Yu Li received the M.E. degree from University of Shanghai for Science and Technology, Shanghai, China in 2017 and is currently pursuing the Ph.D. degree in control science and engineering at University of Shanghai for Science and Technology, Shanghai, China. His current research interests include nonlinear control theory, distributed control of multiagent systems, quantized and adaptive control.

Gang Wang was born in Chifeng, China, in 1990. He received the B.Sc. degree in Information and Computing Science and the Ph.D. degree in Systems Analysis and Integration from University of Shanghai for Science and Technology, Shanghai, China, in 2012 and 2017, respectively. He is currently a Research Associate in the Department of Electrical and Biomedical Engineering, University of Nevada, Reno. His research interests include distributed control of nonlinear systems, adaptive control, and robotics.

Xuan Cai received the M.E. degree from University of Shanghai for Science and Technology, Shanghai, China in 2015 and is currently pursuing the Ph.D. degree in control science and engineering at University of Shanghai for Science and Technology, Shanghai, China. His current research interests include nonlinear control theory, distributed control of nonlinear systems and adaptive control.

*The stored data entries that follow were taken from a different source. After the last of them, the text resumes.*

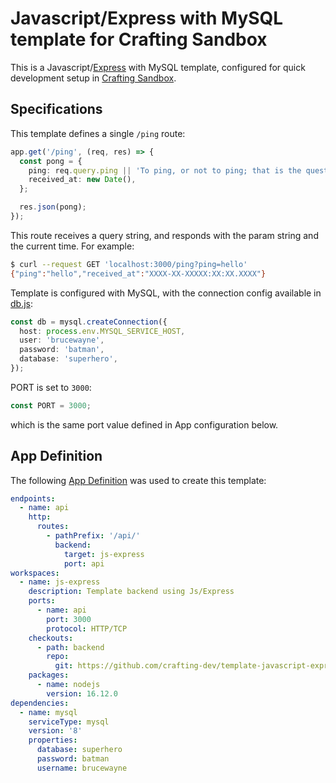 # Javascript/Express with MySQL template for Crafting Sandbox

This is a Javascript/[Express](https://expressjs.com/) with MySQL template, configured for quick development setup in [Crafting Sandbox](https://docs.sandboxes.cloud/docs).

## Specifications

This template defines a single `/ping` route:

```ts
app.get('/ping', (req, res) => {
  const pong = {
    ping: req.query.ping || 'To ping, or not to ping; that is the question.',
    received_at: new Date(),
  };

  res.json(pong);
});
```

This route receives a query string, and responds with the param string and the current time. For example:

```bash
$ curl --request GET 'localhost:3000/ping?ping=hello'
{"ping":"hello","received_at":"XXXX-XX-XXXXX:XX:XX.XXXX"}
```

Template is configured with MySQL, with the connection config available in [db.js](src/db.js):

```ts
const db = mysql.createConnection({
  host: process.env.MYSQL_SERVICE_HOST,
  user: 'brucewayne',
  password: 'batman',
  database: 'superhero',
});
```

PORT is set to `3000`:

```ts
const PORT = 3000;
```

which is the same port value defined in App configuration below.

## App Definition

The following [App Definition](https://docs.sandboxes.cloud/docs/app-definition) was used to create this template:

```yaml
endpoints:
  - name: api
    http:
      routes:
        - pathPrefix: '/api/'
          backend:
            target: js-express
            port: api
workspaces:
  - name: js-express
    description: Template backend using Js/Express
    ports:
      - name: api
        port: 3000
        protocol: HTTP/TCP
    checkouts:
      - path: backend
        repo:
          git: https://github.com/crafting-dev/template-javascript-expressjs
    packages:
      - name: nodejs
        version: 16.12.0
dependencies:
  - name: mysql
    serviceType: mysql
    version: '8'
    properties:
      database: superhero
      password: batman
      username: brucewayne
```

Lin Li received B.E. degree in automation from Qufu Normal University, Qufu, China, in 2004, and the Ph.D. degree in control theory and control engineering from Beihang University, Beijing, China, in 2010. She is currently with University of Shanghai for Science and Technology as an Associate Professor. Her current research interests include robust control and filtering, adaptive control and the cooperative control of multi-agent systems.